Some varieties have a fibrous root system that helps to give the soil structure and help prevent soil erosion. Deep rooting green manures can help to loosen and aerate the soil deep into the ground. Green manuring once dug back into the soil increases the humus content and biological activity making for a more productive soil

Bare soil encourages weed growth, so green manure bare ground to keep weeds down were it will smother seedlings and compete for light and plant foods.

Green manure crops used in rotation with other crops help reduce plant diseases and insects in the garden. It can act as living mulch helping to control pests - provide safe cover for beetles, frogs and other predators. Protects creatures in the soil from the extremes of weather. Most green manure crops are very attractive to wildlife. Clover is a green manure that can be left to grow for a year - when it flowers it attracts bees and other pollinating insects.

Any plant can be grown as a green manure although some are much better than others and are available as seed especially for the purpose. They are not harvested for food, and for most crops, it is usually recommended that they are cut and used before they flower. It is better not to leave your crop in the ground for too long, as if plants get too old, then they can become tough and will take longer to decompose and be incorporated into the soil by soil organisms. Green manure crops are a good substitute for farmyard manure which the gardener can incorporate quite easily.
What to do:

Prepare the soil by removing weeds, digging over if it hasn't been recently cultivated and raking level. Scatter seeds over the surface of the soil at around 50g of seed per square metre or following supplier’s recommendations for specific crops. Make sure the seed is in firm contact with the soil by gently tapping over the surface with the back of a spade. Water in well.

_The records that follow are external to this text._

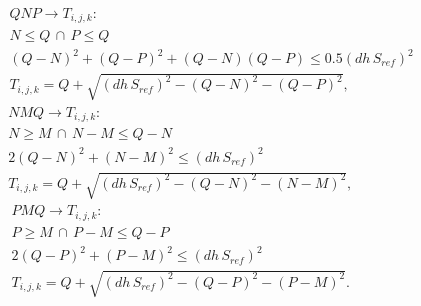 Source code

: \begin{multline}
	QNP \to T_{i,j,k}: \\	
	N \le Q \,\cap\, P \le Q \\
	(Q-N)^2 + (Q-P)^2 + (Q-N)(Q-P) \le 0.5(dh\,S_{ref})^2 \\
	T_{i,j,k} = Q + \sqrt{(dh\,S_{ref})^2 - (Q-N)^2 - (Q-P)^2}, \,\,\,\,\,\,\,\,\,\,\,\,\,\,\,\,\,\,\,\,\,\,\,\,\,\,\,\,\,\,\,\,\,   
	\label{QNP-R}
\end{multline}
\begin{multline}
	NMQ \to T_{i,j,k}: \\	
	N \ge M \,\cap\, N-M \le Q-N \\
	2(Q-N)^2 + (N-M)^2 \le (dh\,S_{ref})^2 \\
	T_{i,j,k} = Q + \sqrt{(dh\,S_{ref})^2 - (Q-N)^2 - (N-M)^2}, \,\,\,\,\,\,\,\,\,\,\,\,\,\,\,\,\,\,\,\,\,\,\,\,\,\,\,\,\,\,\,\,
	\label{NMQ-R}
\end{multline}
\begin{multline}
	PMQ \to T_{i,j,k}: \\	
	P \ge M \,\cap\, P-M \le Q-P \\
	2(Q-P)^2 + (P-M)^2 \le (dh\,S_{ref})^2 \\
	T_{i,j,k} = Q + \sqrt{(dh\,S_{ref})^2 - (Q-P)^2 - (P-M)^2}. \,\,\,\,\,\,\,\,\,\,\,\,\,\,\,\,\,\,\,\,\,\,\,\,\,\,\,\,\,\,\,\,
	\label{PMQ-R}
\end{multline}

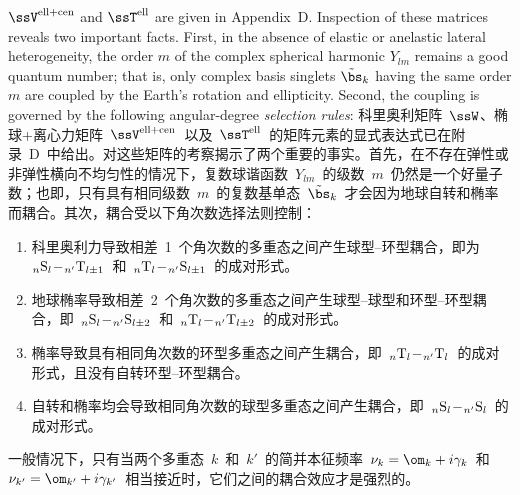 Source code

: $\ssV^{\rm ell+cen}$ and $\ssT^{\rm ell}$ are given in Appendix~D.
Inspection of these matrices reveals two important facts.
First, in the absence of elastic or anelastic lateral
heterogeneity, the order $m$ of the complex spherical harmonic
$Y_{lm}$ remains a good quantum number; that is, only complex
basis singlets $\tilde{\bs}_k$ having the same order $m$ are
coupled by the Earth's rotation and ellipticity.  Second, the coupling
is governed by the following angular-degree {\em selection rules\/}:
\fi
科里奥利矩阵~$\ssW$、椭球+离心力矩阵~$\ssV^{\rm ell+cen}$~以及~$\ssT^{\rm ell}$~的矩阵元素的显式表达式已在附录~D~中给出。对这些矩阵的考察揭示了两个重要的事实。首先，在不存在弹性或非弹性横向不均匀性的情况下，复数球谐函数~$Y_{lm}$~的级数~$m$~仍然是一个好量子数；也即，只有具有相同级数~$m$~的复数基单态~$\tilde{\bs}_k$~才会因为地球自转和椭率而耦合。其次，耦合受以下角次数选择法则控制：
%
%
\begin{enumerate}
\item

科里奥利力导致相差~1~个角次数的多重态之间产生球型--环型耦合，即为~${}_n{\rm S}_l\!-\!{}_{n'}{\rm T}_{l\pm1}$~和~${}_n{\rm T}_l\!-\!{}_{n'}{\rm S}_{l\pm1}$~的成对形式。
\item

地球椭率导致相差~2~个角次数的多重态之间产生球型--球型和环型--环型耦合，即~${}_n{\rm S}_l\!-\!{}_{n'}{\rm S}_{l\pm2}$~和~${}_n{\rm T}_l\!-\!{}_{n'}{\rm T}_{l\pm2}$~的成对形式。
\item

椭率导致具有相同角次数的环型多重态之间产生耦合，即~${}_n{\rm T}_l\!-\!{}_{n'}{\rm T}_l$~的成对形式，且没有自转环型--环型耦合。
\item

自转和椭率均会导致相同角次数的球型多重态之间产生耦合，即~${}_n{\rm S}_l\!-\!{}_{n'}{\rm S}_l$~的成对形式。
\end{enumerate}

一般情况下，只有当两个多重态~$k$~和~$k'$~的简并本征频率~$\nu_k=\om_k+i\gamma_k$~和~$\nu_{k'}=\om_{k'}+i\gamma_{k'}$~相当接近时，它们之间的耦合效应才是强烈的。

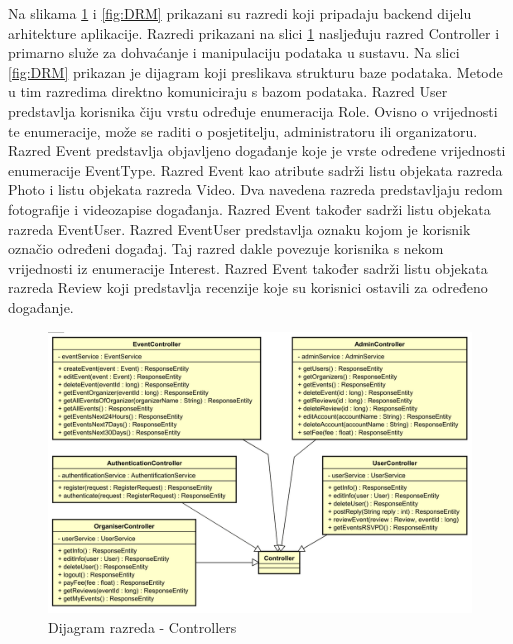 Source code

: 			Na slikama \ref{fig:DRC} i \ref{fig:DRM} prikazani su razredi koji pripadaju backend dijelu arhitekture aplikacije. Razredi prikazani na slici \ref{fig:DRC} nasljeđuju razred Controller i primarno služe za dohvaćanje i manipulaciju podataka u sustavu. Na slici \ref{fig:DRM} prikazan je dijagram koji preslikava strukturu baze podataka. Metode u tim razredima direktno komuniciraju s bazom podataka. Razred User predstavlja korisnika čiju vrstu određuje enumeracija Role. Ovisno o vrijednosti te enumeracije, može se raditi o posjetitelju, administratoru ili organizatoru. Razred Event predstavlja objavljeno događanje koje je vrste određene vrijednosti enumeracije EventType. Razred Event kao atribute sadrži listu objekata razreda Photo i listu objekata razreda Video. Dva navedena razreda predstavljaju redom fotografije i videozapise događanja. Razred Event također sadrži listu objekata razreda EventUser. Razred EventUser predstavlja oznaku kojom je korisnik označio određeni događaj. Taj razred dakle povezuje korisnika s nekom vrijednosti iz enumeracije Interest. Razred Event također sadrži listu objekata razreda Review koji predstavlja recenzije koje su korisnici ostavili za određeno događanje.
		
		
		\begin{figure}[H]
			\includegraphics[width=\textwidth]{slike/DRC-1.PNG} %
			\caption{Dijagram razreda - Controllers}
			\label{fig:DRC} %
		\end{figure}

Bare patches should be covered within two to three weeks and plants will give the biggest benefit if they are left for around eight weeks before digging. Ideally, green manures should be incorporated throughout the top 15-20 cm of soil where most rooting of the following crop will occur. This is also the place where decomposing organisms are most active.

If plants start to flower before this, cut off the tops and dig in. Leave the green manure to decompose in the soil for up to four weeks before growing vegetables. A little extra nitrogen fertiliser will help micro-organisms in the soil break down plant material into humus.  Alternatively, if you do not to dig them in, then you can compost it or use as a mulching material instead. Composting is a good way of using up any crops which have been allowed to get too old and tough!

Types of green manure crop
Green manures are essentially of two types:

Legumes (clover family)
Legumes develop on their roots (in association with special bacteria) nodules that have the ability to take nitrogen from the air and convert (fix) it into a form that the plant can use.  This can then be utilised by crops grown after the legume has been ploughed and incorporated into the soil.

Non-legumes do not fix nitrogen, but can provide useful amounts of organic matter and retain nutrients that might otherwise be leached.
Some non-legume green manures are very quick growing and can be incorporated within gaps in production during the growing season.

Two green manures are worthy of special mention, mustard and French beans:

After you lift potatoes. planting agricultural mustard will help to reduce eelworm by hardening their cysts and preventing them from emerging on time, confusing their breeding cycle. Be careful though if you have club root because mustard is a brassica and mustard green manure can further spread the disease.

The second is a plant not normally considered as a green manure, French beans. They grow quickly and being legumes they fix nitrogen. The seeds are large enough to handle easily and cheap enough to use as a green manure. Whenever you have cleared a crop and will have some vacant soil for a few weeks, densely sow some French beans. If plans go wrong and the space isn't required you can harvest the beans. Rather than digging the French beans in, you can just use them as a valuable compost material if you prefer.